Meclis’in kilidi açıldı böylece!
Çok yakında çiftçiler yürüyecek, bayraklar çıkacak sandıktan.
Önce “vatan millet” flamaları açılacak, sonra “parti...”
Ve marşlar çalınacak.
Böyle başlar buralarda güz dönemi.
Yaprağını döker ahali.
Narenciyeci girecek sıraya, patatesçi...
Derken kadro isteyen “geçici.”
Ve Meclis’in hemen karşısında ELÇİ!
Hükümet bağıracak: Bağla bizi!
“Gel annem” denecek...
Milliyet manşete çekecek: “KKTC’nin Türkiye’ye bağlanma isteği masaya yatırıldı.”
* * *
Taksiciler yerden göğe haklı.
Bu “dağıtım ve üleşme” düzeni, hiçbir planlama ve standart içermiyor çünkü...
İyi de şu anda eylem yapanların çoğu yine aynı yöntemlerle almadılar mı izinlerini?
Birilerini koyarak araya, parti rozetine yatırımla, hatırla, gönülle, ahbaplıkla!
Böyle yürüyor işler.
Ve bu düzen böyle yürüdüğü sürece, gün gele herkesi üzer.
* * *
Peki ne olacak Türkiye’ye bağlanınca!
Ankara’ya mı taşınacak taksiler...
Çiftçiler nereye yürüyecek sahi?
“T” izinleri için AkSaray’a mı gidilecek?
Müteahhit kimin peşine düşecek?
ELÇİ’nin yerini VALİ mi alacak böylece...
* * *
Gördünüz mü EURO nasıl başladı güne.
Doların ve sterlinin ateşini ölçtünüz mü?
İçişleri Bakanımız Türkiye’de görevde olsa bu krize karşı kapıları biraz daha açardı!

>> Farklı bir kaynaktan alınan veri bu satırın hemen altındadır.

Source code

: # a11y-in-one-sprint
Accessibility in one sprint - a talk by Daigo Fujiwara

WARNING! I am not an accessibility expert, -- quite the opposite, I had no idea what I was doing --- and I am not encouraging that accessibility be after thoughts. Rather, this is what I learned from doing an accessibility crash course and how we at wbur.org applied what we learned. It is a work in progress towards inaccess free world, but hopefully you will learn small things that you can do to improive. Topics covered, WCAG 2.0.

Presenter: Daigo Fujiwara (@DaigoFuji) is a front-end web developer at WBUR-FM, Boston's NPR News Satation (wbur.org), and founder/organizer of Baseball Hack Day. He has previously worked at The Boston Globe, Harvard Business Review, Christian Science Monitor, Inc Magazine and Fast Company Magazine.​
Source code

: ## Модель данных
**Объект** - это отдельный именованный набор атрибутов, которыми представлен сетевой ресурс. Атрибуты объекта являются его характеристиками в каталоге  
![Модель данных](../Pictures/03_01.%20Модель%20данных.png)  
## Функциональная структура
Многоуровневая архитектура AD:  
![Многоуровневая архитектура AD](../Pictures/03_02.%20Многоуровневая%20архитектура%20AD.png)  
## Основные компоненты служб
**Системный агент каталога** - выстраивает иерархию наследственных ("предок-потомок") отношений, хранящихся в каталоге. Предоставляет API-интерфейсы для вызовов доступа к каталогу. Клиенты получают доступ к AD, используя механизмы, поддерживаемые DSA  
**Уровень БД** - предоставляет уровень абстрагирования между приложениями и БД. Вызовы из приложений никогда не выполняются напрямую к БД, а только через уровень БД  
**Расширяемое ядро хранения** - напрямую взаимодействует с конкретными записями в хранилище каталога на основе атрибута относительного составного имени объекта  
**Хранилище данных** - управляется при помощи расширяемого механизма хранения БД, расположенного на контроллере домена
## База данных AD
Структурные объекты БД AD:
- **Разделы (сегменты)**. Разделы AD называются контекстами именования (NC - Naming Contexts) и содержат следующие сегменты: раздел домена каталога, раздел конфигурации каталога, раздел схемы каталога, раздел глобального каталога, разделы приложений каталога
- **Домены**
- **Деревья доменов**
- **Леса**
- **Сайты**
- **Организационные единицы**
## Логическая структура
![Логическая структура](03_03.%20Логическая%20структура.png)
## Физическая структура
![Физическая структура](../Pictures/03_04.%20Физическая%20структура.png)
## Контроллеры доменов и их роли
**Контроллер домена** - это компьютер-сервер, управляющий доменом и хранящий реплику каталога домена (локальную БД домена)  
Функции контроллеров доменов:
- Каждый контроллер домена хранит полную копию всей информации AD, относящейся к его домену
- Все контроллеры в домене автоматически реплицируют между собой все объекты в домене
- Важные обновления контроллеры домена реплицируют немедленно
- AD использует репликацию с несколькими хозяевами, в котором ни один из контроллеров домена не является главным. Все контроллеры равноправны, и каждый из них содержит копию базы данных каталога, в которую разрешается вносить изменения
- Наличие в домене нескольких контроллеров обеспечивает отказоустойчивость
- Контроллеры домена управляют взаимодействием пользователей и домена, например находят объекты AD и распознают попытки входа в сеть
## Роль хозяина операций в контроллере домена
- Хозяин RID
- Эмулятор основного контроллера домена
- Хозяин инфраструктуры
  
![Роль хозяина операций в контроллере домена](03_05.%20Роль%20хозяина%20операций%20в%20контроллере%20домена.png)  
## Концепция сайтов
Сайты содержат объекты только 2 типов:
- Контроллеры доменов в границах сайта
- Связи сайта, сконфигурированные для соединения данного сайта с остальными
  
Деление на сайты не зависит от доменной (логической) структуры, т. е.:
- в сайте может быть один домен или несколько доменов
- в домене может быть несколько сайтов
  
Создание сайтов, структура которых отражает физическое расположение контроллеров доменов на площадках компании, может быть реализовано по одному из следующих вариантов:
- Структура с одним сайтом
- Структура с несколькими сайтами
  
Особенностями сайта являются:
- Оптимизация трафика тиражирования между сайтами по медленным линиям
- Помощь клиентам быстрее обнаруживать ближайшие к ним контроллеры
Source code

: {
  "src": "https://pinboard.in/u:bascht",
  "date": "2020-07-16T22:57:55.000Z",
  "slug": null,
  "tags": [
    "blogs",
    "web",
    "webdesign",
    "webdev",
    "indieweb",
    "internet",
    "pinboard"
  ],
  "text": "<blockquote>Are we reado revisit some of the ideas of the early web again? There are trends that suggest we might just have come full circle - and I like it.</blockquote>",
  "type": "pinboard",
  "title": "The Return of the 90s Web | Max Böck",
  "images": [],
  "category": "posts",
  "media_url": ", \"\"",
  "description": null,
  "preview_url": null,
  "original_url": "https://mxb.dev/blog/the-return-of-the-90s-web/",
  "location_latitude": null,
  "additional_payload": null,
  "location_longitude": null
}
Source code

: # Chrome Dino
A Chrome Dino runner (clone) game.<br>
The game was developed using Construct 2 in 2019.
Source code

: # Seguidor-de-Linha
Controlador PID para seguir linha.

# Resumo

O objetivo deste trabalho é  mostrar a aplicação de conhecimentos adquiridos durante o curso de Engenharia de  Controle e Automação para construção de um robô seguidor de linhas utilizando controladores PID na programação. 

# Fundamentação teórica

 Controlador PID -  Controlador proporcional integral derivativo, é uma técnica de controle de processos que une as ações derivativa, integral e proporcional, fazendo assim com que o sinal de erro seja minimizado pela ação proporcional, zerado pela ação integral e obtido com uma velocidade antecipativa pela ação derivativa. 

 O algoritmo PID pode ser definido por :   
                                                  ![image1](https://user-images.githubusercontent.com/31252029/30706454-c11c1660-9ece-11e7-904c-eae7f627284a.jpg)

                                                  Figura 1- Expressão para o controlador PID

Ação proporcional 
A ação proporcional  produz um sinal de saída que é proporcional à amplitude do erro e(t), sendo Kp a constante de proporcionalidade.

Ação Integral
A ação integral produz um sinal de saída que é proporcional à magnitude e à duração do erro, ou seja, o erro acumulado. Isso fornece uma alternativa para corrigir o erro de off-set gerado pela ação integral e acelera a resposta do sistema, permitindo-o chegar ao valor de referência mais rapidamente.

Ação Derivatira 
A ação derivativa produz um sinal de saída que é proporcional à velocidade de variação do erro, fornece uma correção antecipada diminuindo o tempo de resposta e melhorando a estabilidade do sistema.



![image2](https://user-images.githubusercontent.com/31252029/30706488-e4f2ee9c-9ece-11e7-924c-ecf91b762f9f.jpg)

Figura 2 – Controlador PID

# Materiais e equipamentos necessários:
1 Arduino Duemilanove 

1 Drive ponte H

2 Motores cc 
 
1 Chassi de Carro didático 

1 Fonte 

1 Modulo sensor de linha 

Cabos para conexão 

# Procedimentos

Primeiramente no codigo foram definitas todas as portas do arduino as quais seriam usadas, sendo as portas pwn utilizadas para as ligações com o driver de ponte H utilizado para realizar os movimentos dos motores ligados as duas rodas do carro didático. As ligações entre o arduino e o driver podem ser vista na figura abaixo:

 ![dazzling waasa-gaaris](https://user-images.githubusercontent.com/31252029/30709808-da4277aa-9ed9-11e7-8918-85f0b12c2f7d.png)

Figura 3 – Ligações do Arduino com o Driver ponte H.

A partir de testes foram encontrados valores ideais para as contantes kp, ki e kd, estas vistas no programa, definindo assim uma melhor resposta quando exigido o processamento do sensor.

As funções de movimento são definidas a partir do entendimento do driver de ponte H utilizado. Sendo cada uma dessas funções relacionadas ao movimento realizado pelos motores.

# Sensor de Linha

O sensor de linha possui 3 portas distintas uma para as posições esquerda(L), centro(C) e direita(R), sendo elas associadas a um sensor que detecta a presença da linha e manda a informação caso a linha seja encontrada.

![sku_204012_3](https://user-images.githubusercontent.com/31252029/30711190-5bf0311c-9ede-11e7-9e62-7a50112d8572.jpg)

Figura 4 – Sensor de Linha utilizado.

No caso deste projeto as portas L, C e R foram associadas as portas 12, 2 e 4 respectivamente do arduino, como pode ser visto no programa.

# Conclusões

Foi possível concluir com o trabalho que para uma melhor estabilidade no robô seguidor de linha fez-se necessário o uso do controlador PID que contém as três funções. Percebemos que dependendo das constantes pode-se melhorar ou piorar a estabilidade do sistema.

Dışişleri Bakanımız “vurur” kaçardı!
Oysa şimdi dörde çarpıyoruz hayatı.
TL’den bitap düşmüş bir halde, “cüzdan”dan vuruluyoruz ha bire...
* * *
“Bakarız” dedi Bakan.
- “Tartışırız... Karar veririz...”
Nihayetinde Kıbrıs’tan da sorumlu!
Birkaç bakan arkadaş buluşacaklar...
Elbette Reis’e danışacaklar...
- “Ne yapalım bu Kıbrıs’ı.”
- “Bağlayalım gitsin...”
- “Tahsin bey de çok ısrarlı...
- “Hatırı kalır...”
* * *
Vaziyet bu sonuçta...
Masaya da yatırıldık ya...
Elimizden ne gelir...
Soyunup da beklemek dışında (!)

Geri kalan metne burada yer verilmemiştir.